I found a limit problem which is $\lim_{n\to\infty}{2n \choose n}$ as we know that $\sum_{i=0}^{n}{n \choose i}^2={2n \choose n}$ now we could transform the given problem as $\lim_{n\to\infty} \sum_{i=0}^{n}{n \choose i}^2$ and as $\sum_{i=0}^{n}{n \choose i}^2$ is a polynomial in $n$, therefore, $\lim_{n\to\infty}\sum_{i=0}^{n}{n \choose i}^2=\infty$ Please tell me if my solution is correct or not,and if it is incorrect then please provide me a solution.
Thanks
$\binom{2n}{n}$ is called the central Binomial coefficient. Wikipedia says that the Wallis product can be written in the form of an asymptotic for the central Binomial coefficient. That is, $$\binom{2n}{n} \sim \frac{4^n}{\sqrt{\pi n}}$$
This supposedly has a short proof: $$ {2n \choose n} = \frac{4^n}{\pi} \int_{-\pi/2}^{\pi/2} \cos^{2n} x \phantom. dx < \frac{4^n}{\pi} \int_{-\pi/2}^{\pi/2} e^{-nx^2} dx < \frac{4^n}{\pi} \int_{-\infty}^{\infty} e^{-nx^2} dx = \frac{4^n}{\sqrt{\pi n}}. $$ In the first step, the formula for $\int_{-\pi/2}^{\pi/2} \cos^{2n} x \phantom. dx$ can be proved by using the Beta function.
The third step is clear, and the last step is the well-known Gaussian integral. So we need only justify the the second step.
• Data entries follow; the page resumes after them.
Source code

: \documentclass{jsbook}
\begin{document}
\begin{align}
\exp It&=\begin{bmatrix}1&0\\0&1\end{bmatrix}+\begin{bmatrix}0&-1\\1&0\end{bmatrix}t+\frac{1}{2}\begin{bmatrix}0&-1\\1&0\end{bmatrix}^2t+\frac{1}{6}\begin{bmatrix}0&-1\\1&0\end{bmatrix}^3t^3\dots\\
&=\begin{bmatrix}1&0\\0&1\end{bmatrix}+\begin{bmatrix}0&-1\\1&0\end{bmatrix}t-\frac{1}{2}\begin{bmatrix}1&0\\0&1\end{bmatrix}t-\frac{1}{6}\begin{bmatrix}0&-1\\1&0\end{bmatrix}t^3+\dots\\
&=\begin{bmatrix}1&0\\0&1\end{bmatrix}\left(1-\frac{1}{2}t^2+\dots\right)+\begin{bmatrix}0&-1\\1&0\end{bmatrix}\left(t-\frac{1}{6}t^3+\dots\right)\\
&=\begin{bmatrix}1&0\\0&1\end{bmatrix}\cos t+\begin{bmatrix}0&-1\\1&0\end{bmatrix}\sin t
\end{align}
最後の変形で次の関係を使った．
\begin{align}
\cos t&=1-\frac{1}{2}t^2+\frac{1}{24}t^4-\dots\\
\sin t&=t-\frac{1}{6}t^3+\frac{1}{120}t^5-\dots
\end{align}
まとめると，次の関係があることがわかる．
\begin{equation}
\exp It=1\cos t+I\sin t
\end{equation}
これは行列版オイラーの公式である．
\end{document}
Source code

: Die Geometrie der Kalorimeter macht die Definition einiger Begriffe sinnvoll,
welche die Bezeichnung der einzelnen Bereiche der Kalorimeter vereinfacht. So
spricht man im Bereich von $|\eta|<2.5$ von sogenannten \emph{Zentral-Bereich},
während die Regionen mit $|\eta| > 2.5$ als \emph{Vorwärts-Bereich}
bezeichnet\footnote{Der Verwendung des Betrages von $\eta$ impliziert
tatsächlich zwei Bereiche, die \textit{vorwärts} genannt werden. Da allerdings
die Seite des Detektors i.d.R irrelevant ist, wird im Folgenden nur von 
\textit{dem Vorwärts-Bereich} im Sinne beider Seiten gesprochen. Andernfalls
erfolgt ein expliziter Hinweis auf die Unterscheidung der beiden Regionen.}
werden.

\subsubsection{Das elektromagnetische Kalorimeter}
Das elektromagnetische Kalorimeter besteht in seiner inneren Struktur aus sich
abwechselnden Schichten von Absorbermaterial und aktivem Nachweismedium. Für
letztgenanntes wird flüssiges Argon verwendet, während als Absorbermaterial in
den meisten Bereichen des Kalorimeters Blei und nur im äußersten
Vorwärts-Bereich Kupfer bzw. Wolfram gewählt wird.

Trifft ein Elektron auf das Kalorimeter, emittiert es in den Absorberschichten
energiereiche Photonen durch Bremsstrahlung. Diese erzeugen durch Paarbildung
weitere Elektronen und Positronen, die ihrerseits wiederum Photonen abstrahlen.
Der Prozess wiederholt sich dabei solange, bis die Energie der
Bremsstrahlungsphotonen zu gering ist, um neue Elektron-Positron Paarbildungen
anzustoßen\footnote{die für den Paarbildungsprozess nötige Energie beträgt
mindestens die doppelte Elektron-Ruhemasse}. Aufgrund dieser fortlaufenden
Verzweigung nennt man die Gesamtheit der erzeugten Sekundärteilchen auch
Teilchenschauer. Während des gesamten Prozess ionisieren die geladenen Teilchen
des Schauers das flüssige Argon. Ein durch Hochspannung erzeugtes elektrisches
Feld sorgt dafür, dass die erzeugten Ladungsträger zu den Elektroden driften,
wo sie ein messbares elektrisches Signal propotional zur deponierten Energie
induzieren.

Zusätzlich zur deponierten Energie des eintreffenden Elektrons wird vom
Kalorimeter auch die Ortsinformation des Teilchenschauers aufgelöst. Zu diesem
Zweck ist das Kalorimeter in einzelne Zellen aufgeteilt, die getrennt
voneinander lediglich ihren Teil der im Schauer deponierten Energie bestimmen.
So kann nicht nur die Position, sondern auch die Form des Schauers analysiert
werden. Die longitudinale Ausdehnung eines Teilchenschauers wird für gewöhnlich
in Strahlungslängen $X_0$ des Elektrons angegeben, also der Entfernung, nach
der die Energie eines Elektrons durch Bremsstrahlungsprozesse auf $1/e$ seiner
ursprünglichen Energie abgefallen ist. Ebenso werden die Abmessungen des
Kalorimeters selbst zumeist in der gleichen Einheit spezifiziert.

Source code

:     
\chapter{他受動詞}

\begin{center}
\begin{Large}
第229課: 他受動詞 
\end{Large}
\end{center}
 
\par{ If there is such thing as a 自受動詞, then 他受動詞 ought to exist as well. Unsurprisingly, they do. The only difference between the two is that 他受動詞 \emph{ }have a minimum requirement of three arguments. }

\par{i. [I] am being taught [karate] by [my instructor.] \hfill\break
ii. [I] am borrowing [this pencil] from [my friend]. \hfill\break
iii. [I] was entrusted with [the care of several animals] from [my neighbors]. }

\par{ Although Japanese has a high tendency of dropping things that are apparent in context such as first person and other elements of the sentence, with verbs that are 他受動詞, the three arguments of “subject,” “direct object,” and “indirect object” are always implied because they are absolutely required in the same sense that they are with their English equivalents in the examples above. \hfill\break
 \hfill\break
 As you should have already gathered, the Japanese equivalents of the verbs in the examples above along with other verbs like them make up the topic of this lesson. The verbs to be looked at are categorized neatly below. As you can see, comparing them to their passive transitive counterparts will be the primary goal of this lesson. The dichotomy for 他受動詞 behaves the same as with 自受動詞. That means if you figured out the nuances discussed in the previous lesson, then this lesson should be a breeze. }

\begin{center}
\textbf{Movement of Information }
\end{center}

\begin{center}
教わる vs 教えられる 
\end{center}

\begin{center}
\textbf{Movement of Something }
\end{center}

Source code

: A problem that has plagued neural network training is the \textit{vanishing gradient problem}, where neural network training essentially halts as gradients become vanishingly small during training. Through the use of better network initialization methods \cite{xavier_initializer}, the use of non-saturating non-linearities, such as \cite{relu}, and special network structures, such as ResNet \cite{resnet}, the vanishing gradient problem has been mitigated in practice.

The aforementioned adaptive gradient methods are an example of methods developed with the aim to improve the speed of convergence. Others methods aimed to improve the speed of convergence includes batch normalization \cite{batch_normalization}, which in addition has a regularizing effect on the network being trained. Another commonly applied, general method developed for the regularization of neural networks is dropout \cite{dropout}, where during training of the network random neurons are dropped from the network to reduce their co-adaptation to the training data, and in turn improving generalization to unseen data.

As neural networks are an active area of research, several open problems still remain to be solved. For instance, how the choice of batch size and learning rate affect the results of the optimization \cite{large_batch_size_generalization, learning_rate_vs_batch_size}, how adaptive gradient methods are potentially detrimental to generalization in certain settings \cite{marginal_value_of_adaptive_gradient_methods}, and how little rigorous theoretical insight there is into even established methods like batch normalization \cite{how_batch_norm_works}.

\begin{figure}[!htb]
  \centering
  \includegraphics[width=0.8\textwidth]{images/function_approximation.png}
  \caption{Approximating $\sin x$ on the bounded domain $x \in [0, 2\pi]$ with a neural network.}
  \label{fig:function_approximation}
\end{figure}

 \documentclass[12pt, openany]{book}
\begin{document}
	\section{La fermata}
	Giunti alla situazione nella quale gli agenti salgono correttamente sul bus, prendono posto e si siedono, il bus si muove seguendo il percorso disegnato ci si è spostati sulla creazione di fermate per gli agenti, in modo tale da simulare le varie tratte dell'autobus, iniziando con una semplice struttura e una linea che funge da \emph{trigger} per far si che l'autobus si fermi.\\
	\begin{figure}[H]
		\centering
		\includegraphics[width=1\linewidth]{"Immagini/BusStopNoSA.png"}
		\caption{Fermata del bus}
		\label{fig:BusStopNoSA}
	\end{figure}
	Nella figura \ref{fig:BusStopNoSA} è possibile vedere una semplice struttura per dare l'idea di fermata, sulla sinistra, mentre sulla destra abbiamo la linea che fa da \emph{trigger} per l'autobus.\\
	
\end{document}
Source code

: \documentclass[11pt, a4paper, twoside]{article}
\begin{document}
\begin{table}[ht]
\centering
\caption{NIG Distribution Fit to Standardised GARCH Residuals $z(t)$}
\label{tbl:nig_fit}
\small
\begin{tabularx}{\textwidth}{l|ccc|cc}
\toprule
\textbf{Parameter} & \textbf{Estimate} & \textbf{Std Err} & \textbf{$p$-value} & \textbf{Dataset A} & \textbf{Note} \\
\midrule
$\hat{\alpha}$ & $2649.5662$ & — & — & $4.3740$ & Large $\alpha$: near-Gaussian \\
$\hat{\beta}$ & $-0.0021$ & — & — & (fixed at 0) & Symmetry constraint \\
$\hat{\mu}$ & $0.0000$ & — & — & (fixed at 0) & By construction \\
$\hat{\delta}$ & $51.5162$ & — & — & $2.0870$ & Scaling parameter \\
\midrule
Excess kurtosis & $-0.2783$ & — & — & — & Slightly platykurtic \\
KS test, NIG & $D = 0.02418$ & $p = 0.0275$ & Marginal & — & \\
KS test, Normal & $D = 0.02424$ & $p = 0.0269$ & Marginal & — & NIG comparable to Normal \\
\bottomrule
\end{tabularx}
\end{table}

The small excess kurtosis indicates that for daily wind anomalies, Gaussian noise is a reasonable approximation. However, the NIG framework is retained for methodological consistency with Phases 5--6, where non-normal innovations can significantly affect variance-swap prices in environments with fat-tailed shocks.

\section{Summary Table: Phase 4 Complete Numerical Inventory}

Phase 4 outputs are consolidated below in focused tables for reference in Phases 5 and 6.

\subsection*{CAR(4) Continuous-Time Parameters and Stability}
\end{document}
There we need the inequality $\cos x \leq e^{-x^2/2}$, that is, $$ \log \cos x + \frac{x^2}{2} \leq 0, $$ for $\left|x\right| < \pi/2$, with equality only at $x=0$. This is true because $\log \cos x +\frac12 x^2$ is an even function that vanishes at $x=0$ and whose second derivative ($-\tan^2 x$) is negative for all nonzero $x \in (-\pi/2, \pi/2)$. Hope it helps.
Alternatively, $$ f(n)= {2n\choose n} \implies \frac{f(n+1)}{f(n)}\ =\ \frac{2\:(n+1)\:(2n+1)}{\ (n+1)\ (n+1)}\ge2, \quad n \ge0, $$ giving $$ {2n\choose n} \ge 2^n. $$
Perhaps a more elegant approach: $n^2=\displaystyle{n \choose 1}^2\le\sum_{i=0}^{n}{n \choose i}^2$ and $\displaystyle\lim_{n\to +\infty}n^2=+\infty$.
$S=\binom{2n}{n}$
$\implies S=\frac{2^n(2n-1)(2n-3)...1}{n!}$
$\implies 2^n<S<\frac{2^n(2n)(2n-2)....2}{n!}$
$\implies 2^n<S<2^{2n}$
Now using sandwich we get the limit as $\infty$
$(2n)!/(n! . n!)$ numerator contains one term of denominator and remaining factor of numerator is greater than other term in denominator. And it keeps increasing. So the whole thing tends to Infinity.